Although the example used is a granted U.S. utility patent, this format shares much in common with nonprovisional utility patent applications and international patents. Specific patentability requirements vary among countries or regions, but the basic parts of a patent are extremely consistent. The final section of this lesson describes slight variations in U.S. plant patents and design patents.
Published patent documents only include fields that are relevant for the patent, thus this example does not include all possible content, but includes most common fields.
The first page (or “cover page”) of a patent document includes a specific set of headings and fields with identifying and descriptive information. So that all essential fields and headings can fit on this page, longer fields are sometimes continued on subsequent pages.
To help standardize and overcome language and formatting differences, the World Intellectual Property Office (WIPO) maintains a list of INID codes, or “Internationally agreed Numbers for the Identification of (bibliographic) Data,” which most patent offices have adopted and use on the first page of each patent document. The field definitions below are preceded by these INID codes, where applicable.
Note that some fields on the example do not have headings, thus the field definitions below refer to terminology used in the patent example provided (e.g., “TOY DESIGNED TO SPIN IN A USER’S HAND”).
(12) [United States Patent]
Type of patent document, including territory and distinction between patent and patent application.
(10) Patent No.
Patent document identifier. In this case, the number appears in the following format:
US 9,914,063 B1
US = country code (the European Patent Office maintains a list of current codes)
9,914,063 = unique identifier assigned to granted patents (published U.S. patent applications are assigned unique identifiers in a different format that begins with the year, e.g., US 2004/0213483 A1)
B1 = kind code (or status code) of the patent document. Commonly-used U.S. common codes include A1 (patent application publication), B1 (granted utility patent for which no application was previously published), and B2 (utility patent for which an application was previously published). The USPTO maintains a list of current and previously used US kind codes.
Some U.S. patent applications include additional letters directly preceding the unique identifier to indicate design patents (e.g., US D652,181 B2) and plant patents (e.g., US PP11,728 B2).
(45) Date of Patent
Date on which the granted patent document was published. This date does not indicate filing date or priority and cannot be used to estimate the term of protection.
(54) [TOY DESIGNED TO SPIN IN A USER’S HAND]

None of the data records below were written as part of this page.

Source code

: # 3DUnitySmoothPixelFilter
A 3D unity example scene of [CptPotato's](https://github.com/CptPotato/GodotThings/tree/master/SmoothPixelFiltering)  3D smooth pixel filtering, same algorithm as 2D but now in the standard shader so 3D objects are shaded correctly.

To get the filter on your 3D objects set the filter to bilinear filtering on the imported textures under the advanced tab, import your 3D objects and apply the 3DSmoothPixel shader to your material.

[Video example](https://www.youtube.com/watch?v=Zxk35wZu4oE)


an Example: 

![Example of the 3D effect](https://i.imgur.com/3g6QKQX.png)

Title of the invention. Note that the language used here explains the basic function of the device, but does not include brand names or colloquial terms. Although the device in this example is popularly known as a “fidget spinner,” that term does not appear in the title. Some invention titles are even more misleading than this, such as the “Generally spherical object with floppy filaments to promote sure capture” and “Method for making a seamless plastic motion discomfort receptacle” (patents, respectively, for a Koosh® ball and a new process to make plastic air sickness bags).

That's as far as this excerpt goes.